→ Data to process:
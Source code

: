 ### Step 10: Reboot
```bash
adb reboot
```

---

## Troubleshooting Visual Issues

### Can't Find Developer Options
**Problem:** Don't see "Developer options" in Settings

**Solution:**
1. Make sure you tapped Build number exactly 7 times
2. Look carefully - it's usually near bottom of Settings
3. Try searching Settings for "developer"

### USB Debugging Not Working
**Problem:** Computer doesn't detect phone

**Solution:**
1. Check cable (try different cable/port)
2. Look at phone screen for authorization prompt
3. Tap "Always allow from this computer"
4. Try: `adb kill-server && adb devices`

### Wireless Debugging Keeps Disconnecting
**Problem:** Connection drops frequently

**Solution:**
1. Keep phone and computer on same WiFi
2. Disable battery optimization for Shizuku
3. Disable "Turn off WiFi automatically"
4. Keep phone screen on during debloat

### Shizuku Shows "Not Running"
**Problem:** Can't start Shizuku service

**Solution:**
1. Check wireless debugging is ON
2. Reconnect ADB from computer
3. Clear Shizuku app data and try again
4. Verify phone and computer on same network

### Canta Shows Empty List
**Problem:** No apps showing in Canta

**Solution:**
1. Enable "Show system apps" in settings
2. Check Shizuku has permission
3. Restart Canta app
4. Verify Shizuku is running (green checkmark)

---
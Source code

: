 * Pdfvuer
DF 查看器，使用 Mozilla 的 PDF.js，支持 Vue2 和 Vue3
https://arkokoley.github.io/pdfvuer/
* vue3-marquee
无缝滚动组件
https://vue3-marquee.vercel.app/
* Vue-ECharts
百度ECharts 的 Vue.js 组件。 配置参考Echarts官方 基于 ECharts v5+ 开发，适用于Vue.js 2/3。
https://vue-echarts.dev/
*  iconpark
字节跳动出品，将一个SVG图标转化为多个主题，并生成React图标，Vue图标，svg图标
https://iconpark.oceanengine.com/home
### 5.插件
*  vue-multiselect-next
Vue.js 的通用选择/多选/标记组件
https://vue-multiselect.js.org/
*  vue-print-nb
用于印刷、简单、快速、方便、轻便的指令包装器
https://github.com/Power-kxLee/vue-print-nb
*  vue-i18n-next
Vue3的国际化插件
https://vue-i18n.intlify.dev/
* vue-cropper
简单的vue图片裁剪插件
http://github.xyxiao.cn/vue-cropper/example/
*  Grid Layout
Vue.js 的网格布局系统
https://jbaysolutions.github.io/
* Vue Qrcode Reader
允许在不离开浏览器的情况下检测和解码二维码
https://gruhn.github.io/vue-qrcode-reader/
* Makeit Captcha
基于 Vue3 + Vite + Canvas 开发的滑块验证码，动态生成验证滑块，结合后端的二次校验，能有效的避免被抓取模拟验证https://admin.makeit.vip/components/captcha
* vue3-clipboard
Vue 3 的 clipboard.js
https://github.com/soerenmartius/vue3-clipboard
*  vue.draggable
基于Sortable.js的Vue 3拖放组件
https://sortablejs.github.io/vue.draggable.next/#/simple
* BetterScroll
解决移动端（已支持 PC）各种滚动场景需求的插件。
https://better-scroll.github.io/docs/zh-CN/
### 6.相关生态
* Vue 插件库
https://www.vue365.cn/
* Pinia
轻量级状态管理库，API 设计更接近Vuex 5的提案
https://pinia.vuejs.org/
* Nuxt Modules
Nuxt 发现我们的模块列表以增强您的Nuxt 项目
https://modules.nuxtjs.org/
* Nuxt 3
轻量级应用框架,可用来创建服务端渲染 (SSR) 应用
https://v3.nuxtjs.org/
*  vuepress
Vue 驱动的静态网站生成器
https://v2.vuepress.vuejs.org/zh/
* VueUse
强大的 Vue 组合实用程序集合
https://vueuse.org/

→ Your task: Repeat exactly the lines above from the one with "1. Check cable (try different cable/port)" up to and including the one with "Vue.js 的网格布局系统". No other line belongs in the reply.

→ Expected answer:
1. Check cable (try different cable/port)
2. Look at phone screen for authorization prompt
3. Tap "Always allow from this computer"
4. Try: `adb kill-server && adb devices`

### Wireless Debugging Keeps Disconnecting
**Problem:** Connection drops frequently

**Solution:**
1. Keep phone and computer on same WiFi
2. Disable battery optimization for Shizuku
3. Disable "Turn off WiFi automatically"
4. Keep phone screen on during debloat

### Shizuku Shows "Not Running"
**Problem:** Can't start Shizuku service

**Solution:**
1. Check wireless debugging is ON
2. Reconnect ADB from computer
3. Clear Shizuku app data and try again
4. Verify phone and computer on same network

### Canta Shows Empty List
**Problem:** No apps showing in Canta

**Solution:**
1. Enable "Show system apps" in settings
2. Check Shizuku has permission
3. Restart Canta app
4. Verify Shizuku is running (green checkmark)

---
Source code

: * Pdfvuer
DF 查看器，使用 Mozilla 的 PDF.js，支持 Vue2 和 Vue3
https://arkokoley.github.io/pdfvuer/
* vue3-marquee
无缝滚动组件
https://vue3-marquee.vercel.app/
* Vue-ECharts
百度ECharts 的 Vue.js 组件。 配置参考Echarts官方 基于 ECharts v5+ 开发，适用于Vue.js 2/3。
https://vue-echarts.dev/
*  iconpark
字节跳动出品，将一个SVG图标转化为多个主题，并生成React图标，Vue图标，svg图标
https://iconpark.oceanengine.com/home
### 5.插件
*  vue-multiselect-next
Vue.js 的通用选择/多选/标记组件
https://vue-multiselect.js.org/
*  vue-print-nb
用于印刷、简单、快速、方便、轻便的指令包装器
https://github.com/Power-kxLee/vue-print-nb
*  vue-i18n-next
Vue3的国际化插件
https://vue-i18n.intlify.dev/
* vue-cropper
简单的vue图片裁剪插件
http://github.xyxiao.cn/vue-cropper/example/
*  Grid Layout
Vue.js 的网格布局系统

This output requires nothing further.